Die Niederlande haben spannende Autoren

Jet Bussemaker, die niederländische Bildungsministerin, spricht im Interview mit den Schüler-Reportern des „Klassenzimmer der Zukunft“ auf der Buchmesse Frankfurt über das breit gefächerte Angebot niederländischer Literatur.


Dieses Jahr lauten die Ehrengäste der Frankfurter Buchmesse die Niederlande und Flandern. Zu diesem Anlass besucht uns im Klassenzimmer der Zukunft die niederländische Ministerin für Bildung, Kultur und Wissenschaft, Jet Bussemaker.

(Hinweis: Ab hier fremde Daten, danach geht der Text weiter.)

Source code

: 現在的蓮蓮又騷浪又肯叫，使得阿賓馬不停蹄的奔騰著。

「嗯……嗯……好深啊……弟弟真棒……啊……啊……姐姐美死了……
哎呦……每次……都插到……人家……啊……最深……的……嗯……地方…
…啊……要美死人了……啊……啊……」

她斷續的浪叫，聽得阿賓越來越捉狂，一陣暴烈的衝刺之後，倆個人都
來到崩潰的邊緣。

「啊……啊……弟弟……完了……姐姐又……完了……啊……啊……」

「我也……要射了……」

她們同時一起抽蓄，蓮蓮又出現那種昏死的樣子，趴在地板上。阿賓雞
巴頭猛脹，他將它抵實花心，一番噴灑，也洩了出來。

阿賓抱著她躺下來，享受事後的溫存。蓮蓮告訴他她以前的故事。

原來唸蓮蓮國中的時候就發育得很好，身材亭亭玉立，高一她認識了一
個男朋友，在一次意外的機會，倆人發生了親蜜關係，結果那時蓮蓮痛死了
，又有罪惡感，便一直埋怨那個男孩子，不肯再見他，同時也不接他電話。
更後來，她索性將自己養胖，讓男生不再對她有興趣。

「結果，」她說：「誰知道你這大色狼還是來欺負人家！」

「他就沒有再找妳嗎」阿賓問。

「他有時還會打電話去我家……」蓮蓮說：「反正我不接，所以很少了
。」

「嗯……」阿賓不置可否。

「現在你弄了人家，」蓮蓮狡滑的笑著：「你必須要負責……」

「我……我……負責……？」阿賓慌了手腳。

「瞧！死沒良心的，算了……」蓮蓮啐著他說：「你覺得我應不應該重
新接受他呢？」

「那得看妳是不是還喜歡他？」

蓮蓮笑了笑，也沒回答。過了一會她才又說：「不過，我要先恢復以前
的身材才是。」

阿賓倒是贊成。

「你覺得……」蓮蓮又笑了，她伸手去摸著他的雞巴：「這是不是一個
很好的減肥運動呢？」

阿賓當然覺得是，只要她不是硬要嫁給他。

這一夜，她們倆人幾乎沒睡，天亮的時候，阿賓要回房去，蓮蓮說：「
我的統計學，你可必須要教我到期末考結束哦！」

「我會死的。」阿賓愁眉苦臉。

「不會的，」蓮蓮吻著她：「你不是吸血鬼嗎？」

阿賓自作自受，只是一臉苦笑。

Wer kennt schon die niederländische Literatur? Anscheinend nur wenige, denn selbst im Internet finden sich wenige Infos zur „dutch literature“. In den Niederlanden selbst sind deren Autoren bekannt, aber über die Landesgrenzen hinaus schaffen es nur wenige. Dies liegt teilweise daran, dass die Autoren selber weniger Interesse zeigen oder gezeigt haben, ihre Werke auch in Deutschland und Co. zu verbreiten. Das ändert sich gerade.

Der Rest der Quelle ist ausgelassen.